**Your assignment:**
Lines containing the word "github" are to be copied from the data below.

======

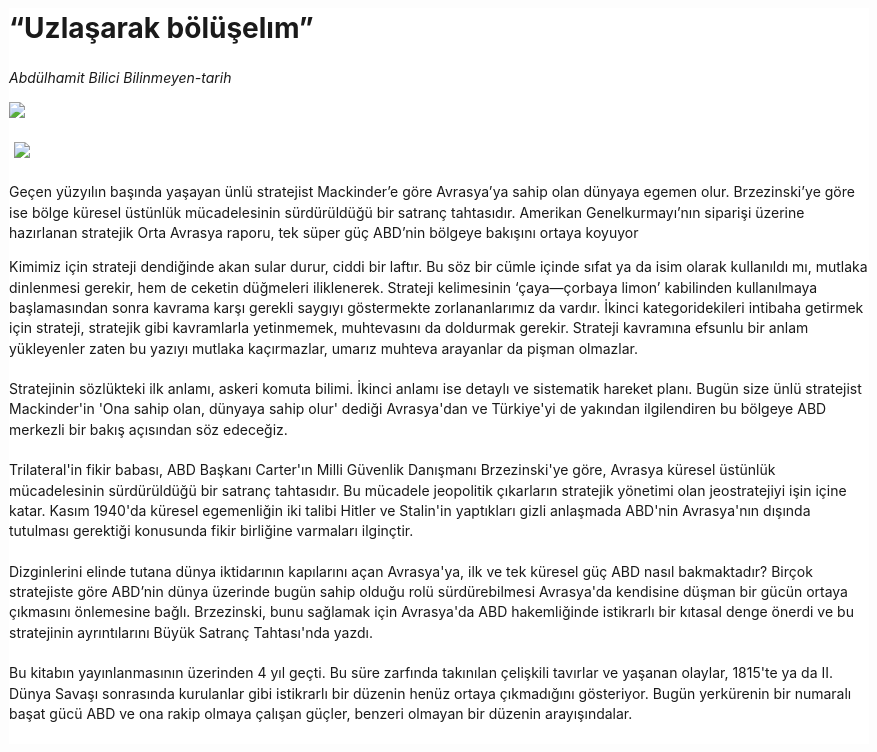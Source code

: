 # “Uzlaşarak bölüşelım”

*Abdülhamit Bilici Bilinmeyen-tarih*

<div>
 <font>
  <img border="0" height="1" src="/web/20050226153423im_/http://www.aksiyon.com.tr/images/blank.gif"/>
 </font>
 <font class="content">
  <p>
   <img border="0" hspace="5" src="http://web.archive.org/web/20050226153423im_/http://www.aksiyon.com.tr/resim/347/32.jpg" vspace="5"/>
  </p>
 </font>
 <font class="content">
  Geçen yüzyılın başında yaşayan ünlü stratejist Mackinder’e göre Avrasya’ya sahip olan dünyaya egemen olur. Brzezinski’ye göre ise bölge küresel üstünlük mücadelesinin sürdürüldüğü bir satranç tahtasıdır. Amerikan Genelkurmayı’nın siparişi üzerine hazırlanan stratejik Orta Avrasya raporu, tek süper güç ABD’nin bölgeye bakışını ortaya koyuyor
 </font>
 <br/>
 <p>
  <font class="content">
   Kimimiz için strateji dendiğinde akan sular durur, ciddi bir laftır. Bu söz bir cümle içinde sıfat ya da isim olarak kullanıldı mı, mutlaka dinlenmesi gerekir, hem de ceketin düğmeleri iliklenerek. Strateji kelimesinin ‘çaya—çorbaya limon’ kabilinden kullanılmaya başlamasından sonra kavrama karşı gerekli saygıyı göstermekte zorlananlarımız da vardır. İkinci kategoridekileri intibaha getirmek için strateji, stratejik gibi kavramlarla yetinmemek, muhtevasını da doldurmak gerekir. Strateji kavramına efsunlu bir anlam yükleyenler zaten bu yazıyı mutlaka kaçırmazlar, umarız muhteva arayanlar da pişman olmazlar.
   <br>
    <br>
     Stratejinin sözlükteki ilk anlamı, askeri komuta bilimi. İkinci anlamı ise detaylı ve sistematik hareket planı. Bugün size ünlü stratejist Mackinder'in 'Ona sahip olan, dünyaya sahip olur' dediği Avrasya'dan ve Türkiye'yi de yakından ilgilendiren bu bölgeye ABD merkezli bir bakış açısından söz edeceğiz.
     <br>
      <br>
       Trilateral'in fikir babası, ABD Başkanı Carter'ın Milli Güvenlik Danışmanı Brzezinski'ye göre, Avrasya küresel üstünlük mücadelesinin sürdürüldüğü bir satranç tahtasıdır. Bu mücadele jeopolitik çıkarların stratejik yönetimi olan jeostratejiyi işin içine katar. Kasım 1940'da küresel egemenliğin iki talibi Hitler ve Stalin'in yaptıkları gizli anlaşmada ABD'nin Avrasya'nın dışında tutulması gerektiği konusunda fikir birliğine varmaları ilginçtir.
       <br/>
       <br/>
       Dizginlerini elinde tutana dünya iktidarının kapılarını açan Avrasya'ya, ilk ve tek küresel güç ABD nasıl bakmaktadır? Birçok stratejiste göre ABD’nin dünya üzerinde bugün sahip olduğu rolü sürdürebilmesi Avrasya'da kendisine düşman bir gücün ortaya çıkmasını önlemesine bağlı. Brzezinski, bunu sağlamak için Avrasya'da ABD hakemliğinde istikrarlı bir kıtasal denge önerdi ve bu stratejinin ayrıntılarını Büyük Satranç Tahtası'nda yazdı.
       <br/>
       <br/>
       Bu kitabın yayınlanmasının üzerinden 4 yıl geçti. Bu süre zarfında takınılan çelişkili tavırlar ve yaşanan olaylar, 1815'te ya da II. Dünya Savaşı sonrasında kurulanlar gibi istikrarlı bir düzenin henüz ortaya çıkmadığını gösteriyor. Bugün yerkürenin bir numaralı başat gücü ABD ve ona rakip olmaya çalışan güçler, benzeri olmayan bir düzenin arayışındalar.
       <br/>
       <br/>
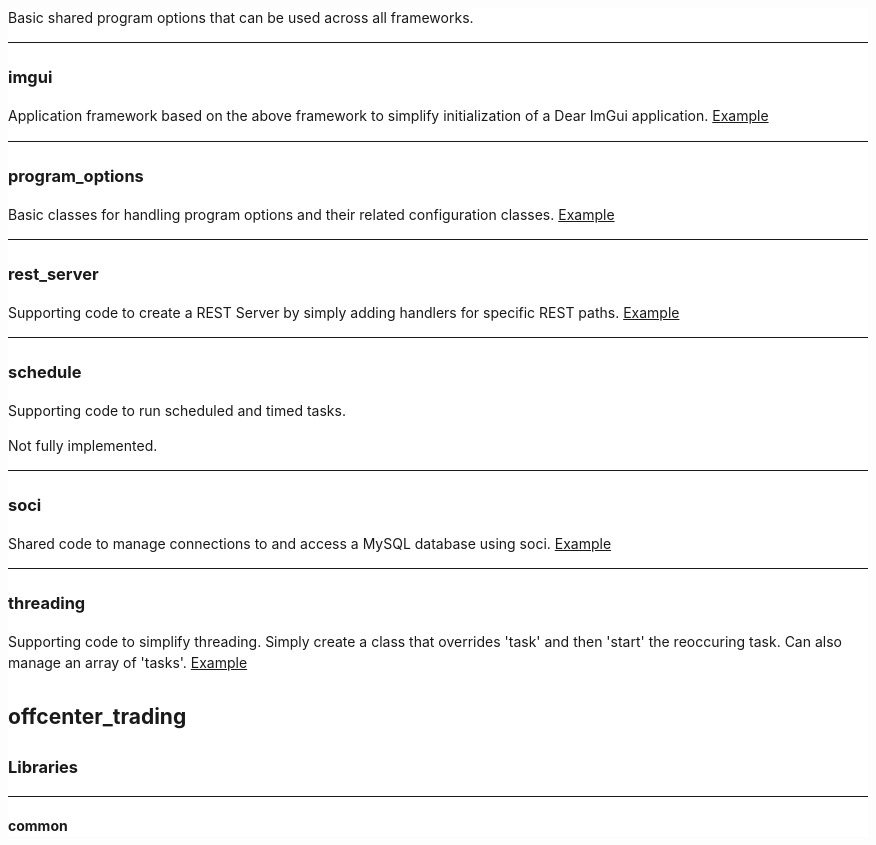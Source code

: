 Basic shared program options that can be used across all frameworks.

***

### imgui

Application framework based on the above framework to simplify initialization of a Dear ImGui application.
[Example](https://github.com/CodeRancher/offcenter_common/tree/main/lib/imgui/example)

***

### program_options

Basic classes for handling program options and their related configuration classes.
[Example](https://github.com/CodeRancher/offcenter_common/tree/main/lib/program_options/example)

***

### rest_server

Supporting code to create a REST Server by simply adding handlers for specific REST paths.
[Example](https://github.com/CodeRancher/offcenter_common/tree/main/lib/rest_server/example)

***

### schedule

Supporting code to run scheduled and timed tasks.

Not fully implemented.

***

### soci

Shared code to manage connections to and access a MySQL database using soci.
[Example](https://github.com/CodeRancher/offcenter_common/tree/main/lib/soci/example)

***

### threading

Supporting code to simplify threading. Simply create a class that overrides 'task' and then 'start' the reoccuring task. Can also manage an array of 'tasks'.
[Example](https://github.com/CodeRancher/offcenter_common/tree/main/lib/threading/example)

## offcenter_trading

### Libraries

***

#### common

======

**Exercise solution:**
[Example](https://github.com/CodeRancher/offcenter_common/tree/main/lib/imgui/example)
[Example](https://github.com/CodeRancher/offcenter_common/tree/main/lib/program_options/example)
[Example](https://github.com/CodeRancher/offcenter_common/tree/main/lib/rest_server/example)
[Example](https://github.com/CodeRancher/offcenter_common/tree/main/lib/soci/example)
[Example](https://github.com/CodeRancher/offcenter_common/tree/main/lib/threading/example)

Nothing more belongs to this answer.